What I know of this month is, for the sake of brevity, difficult to take in, considering the way in which the grouping of Asians and Pacific Islanders has led to harmful erasures and frustrating monoliths when trying to account for the astonishing diversity suggested by ‘AAPI’, not to mention the regional/spatial variations and factors in negotiating political and cultural purchase in this country. I am thankful for the few but meaningful examples of equitable representation in music and media that continues to give me such joy, the privilege of appreciating communities I was not aware of. We must understand that the socio-political power of representing oneself to others, and the significance of the revolutionary impulse of recovering and telling fraught histories lies not in translating this for others, but in reflecting back to the communities that have been underserved for too long. We all stand to benefit from the opportunities offered and taken by members of the Asian/ Pacific Islander community to support and perpetuate their culture, to stand in tradition and move forward in strength and solidarity. 

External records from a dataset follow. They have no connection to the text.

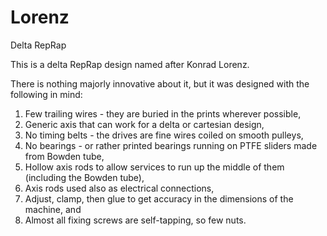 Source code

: # Lorenz
Delta RepRap

This is a delta RepRap design named after Konrad Lorenz.

There is nothing majorly innovative about it, but it was designed with the following in mind:

1. Few trailing wires - they are buried in the prints wherever possible,
2. Generic axis that can work for a delta or cartesian design,
3. No timing belts - the drives are fine wires coiled on smooth pulleys,
4. No bearings - or rather printed bearings running on PTFE sliders made from Bowden tube,
5. Hollow axis rods to allow services to run up the middle of them (including the Bowden tube),
6. Axis rods used also as electrical connections,
7. Adjust, clamp, then glue to get accuracy in the dimensions of the machine, and
8. Almost all fixing screws are self-tapping, so few nuts.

And yet we must acknowledge the racist, xenophobic contexts under which so much of this integral work of protecting and supporting communities happens. Like a horrible white noise- racism, xenophobia, the threat of sudden violence, of unthinkable harm, of sorting through legacies of abuse and disenfranchisement lingers. These communities have too much to offer, both to their members, to America, and the world, for us to contemplate their loss. We must support them when and how we can. They are a part of this country, and we should celebrate their history and culture. 


Ok. Asian American and Pacific Islander Heritage Month began as 10 days in May in 1977, its first year of recognition. These days were to observe the history and contributions of Asian American communities here in the US. Historically, the first Japanese immigrants came to the United States in May of 1843. In addition, we commemorate the completion of the transcontinental railroad in May of 1869 primarily by Chinese immigrants (it is estimated that between 15 and 20k workers built this railroad). 

The theme of AAPI Heritage Month, chosen by the Federal Asian Pacific American Council (a nonprofit that supports the interests of Asian American, Native Hawaiians and Pacific Islanders in the federal government),  is ‘Advancing Leaders Through Opportunity’, following from themes promoting leadership that appeared in previous years- last year was ‘Advancing Leaders through Collaboration’. It’s the seat at the table that matters. We know this. We have 2 Asian American women senators: Mazie Hirano (D-Hawaii), Tammy Duckworth (D-ILL), and our VPotUS is Kamala Harris, who is of Asian descent. They also know this.

Please do what you can to be an ally, not only by amplifying the voices of these incredible diasporic communities throughout the month, but by shutting the heck up and listening whenever and however possible. I am going to try my best to listen and watch and read without judgment, with compassion in my heart and goodwill in my intent. There is much to learn, and I look forward to the opportunity. If you have resources to share, either to commemorate the celebration of this imperfect (how can one celebrate the diaspora from an entire region of the world in one month!?) but essential American observance, or to educate us on communities that we might not otherwise know about, please do so with a generous spirit. 


Lastly, I posted this song yesterday (and I hope to post more tunes from AAPI artists as I find more things!), but I’m reposting because I really feel inspired by the energy and tone of this song. 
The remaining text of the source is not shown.